Ask a Fifth-Year: Costume Conundrums-kh tm ehh

Jacob Horn

 

Jacob,

Halloween is just around the corner. What should I do to celebrate this hallowed event?

-Quizzical Costumer.

Well, Quizzical, the answer is simple: Make a costume, wear it and make an ass out of yourself.

Crafting your costume is half the fun. Nothing says tacky like a store-bought costume. Scour local thrift stores and Goodwill for raw materials. Even if you have no idea what you want to be, assemble these materials in the hopes that inspiration will strike you.

You’re either going to look like an idiot in a store-bought costume in a sea of homemade ones or an idiot in a haphazardly crafted pile of donated clothes.

But when crafting your costume, you need to balance the uniqueness of your costume with the ability to have it identified by the general public. No one wants to walk into a costume party and have the same costume as anyone else. Strive for obscurity.

My sophomore year, I traversed the entire campus to craft my Halloween costume.
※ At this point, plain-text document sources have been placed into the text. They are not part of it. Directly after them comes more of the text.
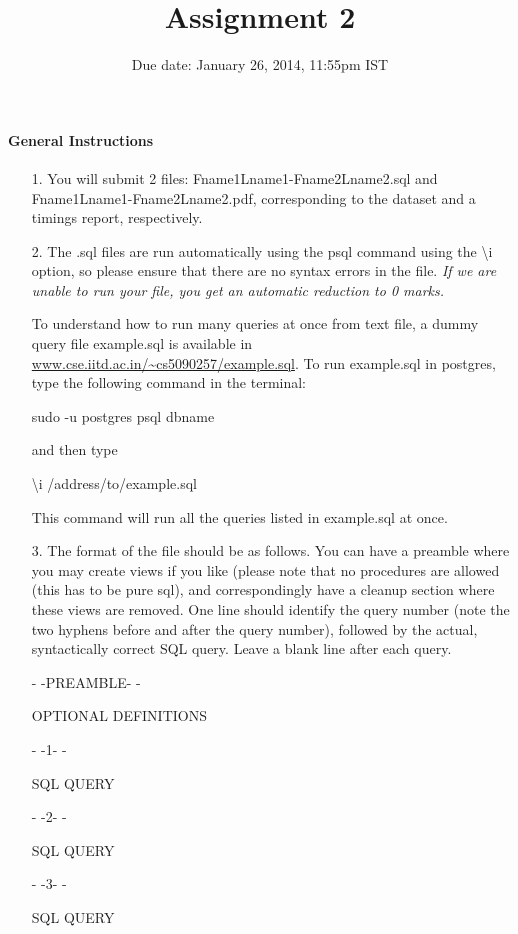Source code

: \documentclass[10pt]{article}
\title{Assignment 2}
\date{Due date: January 26, 2014, 11:55pm IST}
\begin{document}
\maketitle
\paragraph*{General Instructions}


\begin{itemize}

\item[1.]You will submit 2 files: Fname1Lname1-Fname2Lname2.sql and Fname1Lname1-Fname2Lname2.pdf, corresponding to the dataset and a timings report, respectively.

\item[2.]The .sql files are run automatically using the psql command using the \textbackslash i option, so please ensure that there are no syntax errors in the file. {\it If we are unable to run your file, you get an automatic reduction to 0 marks.}


To understand how to run many queries at once from text file, a dummy query file example.sql is available in 
\url{www.cse.iitd.ac.in/~cs5090257/example.sql}. To run example.sql in postgres, type the following command in the terminal:

sudo -u postgres psql dbname

and then type 

\textbackslash i /address/to/example.sql

This command will run all the queries listed in example.sql at once.  

\item[3.]The format of the file should be as follows. You can have a preamble where you may create views if you like (please note that no procedures are allowed (this has to be pure sql), and correspondingly have a cleanup section where these views are removed. One line should identify the query number (note the two hyphens before and after the query number), followed by the actual, syntactically correct SQL
query. Leave a blank line after each query. 

- -PREAMBLE- -

OPTIONAL DEFINITIONS

- -1- -

SQL QUERY

- -2- -

SQL QUERY

- -3- -

SQL QUERY


\end{itemize}
\end{document}
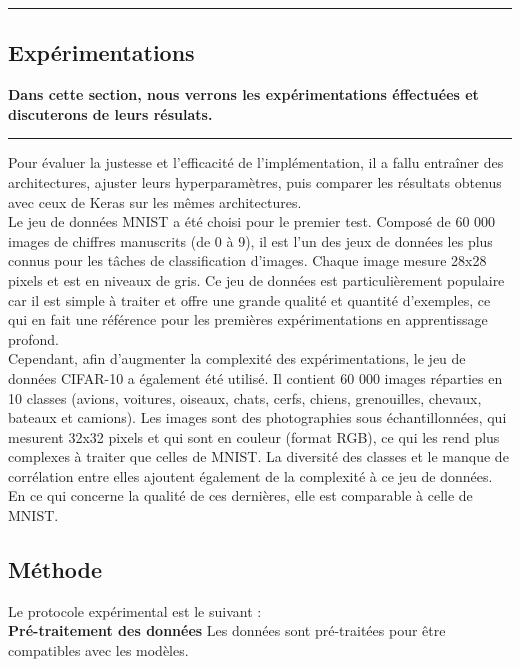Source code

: {\color{gray}\hrule}
\begin{center}
\section{Expérimentations}
\textbf{Dans cette section, nous verrons les expérimentations éffectuées et discuterons de leurs résulats.}
\bigskip
\end{center}
{\color{gray}\hrule}
\begin{multicols}{2}

Pour évaluer la justesse et l’efficacité de l’implémentation, il a fallu entraîner 
des architectures, ajuster leurs hyperparamètres, puis comparer les résultats obtenus avec 
ceux de Keras sur les mêmes architectures. \\

Le jeu de données MNIST a été choisi pour le premier test. Composé de 
60 000 images de chiffres manuscrits (de 0 à 9), il est l’un des jeux de données 
les plus connus pour les tâches de classification d’images. Chaque image mesure 
28x28 pixels et est en niveaux de gris. Ce jeu de données est particulièrement
populaire car il est simple à traiter et offre une grande qualité et quantité 
d’exemples, ce qui en fait une référence pour les premières expérimentations en 
apprentissage profond. \\

Cependant, afin d’augmenter la complexité des expérimentations, le jeu de données CIFAR-10\cite{CIFAR10} a également 
été utilisé. Il contient 60 000 images réparties en 10 classes (avions, voitures, oiseaux, chats, cerfs, 
chiens, grenouilles, chevaux, bateaux et camions). Les images sont des photographies sous échantillonnées, qui mesurent 32x32 pixels et qui sont en couleur 
(format RGB), ce qui les rend plus complexes à traiter que celles de MNIST. La diversité des classes et le manque de corrélation 
entre elles ajoutent également de la complexité à ce jeu de données. En ce qui concerne la qualité de ces dernières,
elle est comparable à celle de MNIST.

\subsection{Méthode}

Le protocole expérimental est le suivant :  \\


\textbf{Pré-traitement des données} Les données sont pré-traitées 
pour être compatibles avec les modèles.\\


\end{multicols}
I swiped my classmate’s sweater vest and button-down shirt when he wasn’t in his room. My roommate “lent” me his hat for that night. I took advantage of my RLA’s open door policy and stole a pillow for added tummy definition.

With these items at my disposal, I was finally ready to unveil my masterpiece: Wilfred Brimley, diabetic spokesman for Liberty Mutual Insurance. Almost no one understood who I was. Most everyone thought I was simply an overweight cowboy.

So last year I thought I would strive to be more identifiable. I set my sights on emulating the iconic Bob Dylan. The set up was basically the same for this costume, what with the vest and button down shirt. I simply had to abandon the pillow and hat for a harmonica and sheets of paper with lyrics to “Subterranean Homesick Blues.”

I thought I was being rather straightforward, but others didn’t see it that way. I got more requests to play Billy Joel’s Piano Man than any Bob Dylan songs.

This year is going to be different. I’m still sticking with the homemade feel, but with a character that I hope more people know. I’m going to be wearing green sweatpants, a green sweatshirt and a metal trash can that I cut the bottom out of. Big, bushy brown eyebrows will be the finishing touch to my Oscar the Grouch costume.

I revealed my costume idea to a friend as well as my fear of showing up to a party in the same costume as someone else, but I think I’d enjoy a room full of trash-can wearing college students, clanking amongst each other.

Once you’ve assembled your costume, present it to the world. Go to a costume party, stop by the VR or simply run up and down the aisles of Mudd until someone sheepishly tells you to shut up.